Art. 18 – Aspettativa per Motivi di Famiglia, di Lavoro, Personali e di Studio
- 1. L’aspettativa per motivi di famiglia o personali continua ad essere regolata dagli artt. 69 e 70 del T.U. approvato con D.P.R. n. 3 del 10 gennaio 1957 e dalle leggi speciali che a tale istituto si richiamano. L’aspettativa è erogata dal dirigente scolastico al personale docente ed ATA. L’aspettativa è erogata anche ai docenti di religione cattolica di cui all’art. 3, comma 6 e 7 del D.P.R. n. 399/1988, ed al personale di cui al comma 3 dell’art. 19 del presente CCNL, limitatamente alla durata dell’incarico.

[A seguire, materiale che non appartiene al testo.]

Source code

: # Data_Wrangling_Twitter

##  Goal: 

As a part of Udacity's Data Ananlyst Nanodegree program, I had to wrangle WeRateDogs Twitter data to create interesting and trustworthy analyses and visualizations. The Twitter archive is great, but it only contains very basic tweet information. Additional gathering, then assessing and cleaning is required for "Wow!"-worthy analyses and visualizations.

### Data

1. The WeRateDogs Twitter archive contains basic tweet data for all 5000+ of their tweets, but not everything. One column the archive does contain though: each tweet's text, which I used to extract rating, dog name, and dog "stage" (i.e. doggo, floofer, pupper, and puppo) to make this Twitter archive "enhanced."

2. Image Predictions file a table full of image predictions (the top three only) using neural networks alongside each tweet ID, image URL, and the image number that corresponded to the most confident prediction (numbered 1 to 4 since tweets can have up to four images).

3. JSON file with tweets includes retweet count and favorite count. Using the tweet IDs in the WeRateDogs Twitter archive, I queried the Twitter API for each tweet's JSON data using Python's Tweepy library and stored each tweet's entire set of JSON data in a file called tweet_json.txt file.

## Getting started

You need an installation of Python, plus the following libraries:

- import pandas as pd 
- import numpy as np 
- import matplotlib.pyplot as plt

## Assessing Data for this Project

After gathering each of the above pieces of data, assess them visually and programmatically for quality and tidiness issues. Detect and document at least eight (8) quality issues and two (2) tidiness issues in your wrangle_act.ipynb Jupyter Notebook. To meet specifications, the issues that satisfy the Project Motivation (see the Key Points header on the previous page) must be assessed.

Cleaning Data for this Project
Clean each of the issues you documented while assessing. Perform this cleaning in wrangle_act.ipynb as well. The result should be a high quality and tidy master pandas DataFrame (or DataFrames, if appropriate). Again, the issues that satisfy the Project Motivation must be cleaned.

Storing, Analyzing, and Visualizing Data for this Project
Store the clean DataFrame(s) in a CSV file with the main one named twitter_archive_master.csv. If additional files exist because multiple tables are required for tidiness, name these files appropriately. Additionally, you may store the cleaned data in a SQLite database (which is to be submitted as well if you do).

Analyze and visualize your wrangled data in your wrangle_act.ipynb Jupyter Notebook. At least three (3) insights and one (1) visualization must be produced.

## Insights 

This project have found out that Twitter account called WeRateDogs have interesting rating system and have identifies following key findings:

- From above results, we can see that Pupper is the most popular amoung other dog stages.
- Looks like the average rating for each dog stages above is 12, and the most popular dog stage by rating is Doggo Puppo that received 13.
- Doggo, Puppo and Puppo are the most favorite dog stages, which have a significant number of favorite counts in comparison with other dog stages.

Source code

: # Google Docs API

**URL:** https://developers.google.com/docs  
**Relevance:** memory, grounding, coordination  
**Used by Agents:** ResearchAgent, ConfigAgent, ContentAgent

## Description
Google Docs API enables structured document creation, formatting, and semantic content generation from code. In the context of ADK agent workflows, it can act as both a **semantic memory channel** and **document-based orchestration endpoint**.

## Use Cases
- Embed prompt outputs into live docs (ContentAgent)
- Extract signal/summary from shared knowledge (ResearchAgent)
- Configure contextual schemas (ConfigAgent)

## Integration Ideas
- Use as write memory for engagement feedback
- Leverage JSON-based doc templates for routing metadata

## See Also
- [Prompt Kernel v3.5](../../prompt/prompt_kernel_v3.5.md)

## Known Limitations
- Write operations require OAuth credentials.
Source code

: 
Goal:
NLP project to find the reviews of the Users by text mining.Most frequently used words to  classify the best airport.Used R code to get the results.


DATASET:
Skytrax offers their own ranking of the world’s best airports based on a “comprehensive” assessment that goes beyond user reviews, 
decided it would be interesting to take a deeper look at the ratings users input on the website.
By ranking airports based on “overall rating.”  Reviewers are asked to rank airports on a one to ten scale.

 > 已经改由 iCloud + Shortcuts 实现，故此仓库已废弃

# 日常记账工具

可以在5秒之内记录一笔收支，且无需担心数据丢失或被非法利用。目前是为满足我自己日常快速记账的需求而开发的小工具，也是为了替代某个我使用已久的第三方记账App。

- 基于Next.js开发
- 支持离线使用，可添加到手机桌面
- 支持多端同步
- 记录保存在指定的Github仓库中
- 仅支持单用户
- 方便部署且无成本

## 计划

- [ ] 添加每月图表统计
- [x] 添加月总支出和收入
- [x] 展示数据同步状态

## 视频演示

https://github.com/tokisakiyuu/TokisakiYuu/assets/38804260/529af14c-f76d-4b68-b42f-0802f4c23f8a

- 2. Ai sensi della predetta norma il dipendente può essere collocato in aspettativa anche per motivi di studio, ricerca o dottorato di ricerca. Per gli incarichi e le borse di studio resta in vigore l’art. 453 del D.P.R. n. 297 del 1994.
- 3. Il dipendente è inoltre collocato in aspettativa, a domanda, per un anno scolastico senza assegni per realizzare, l’esperienza di una diversa attività lavorativa o per superare un periodo di prova.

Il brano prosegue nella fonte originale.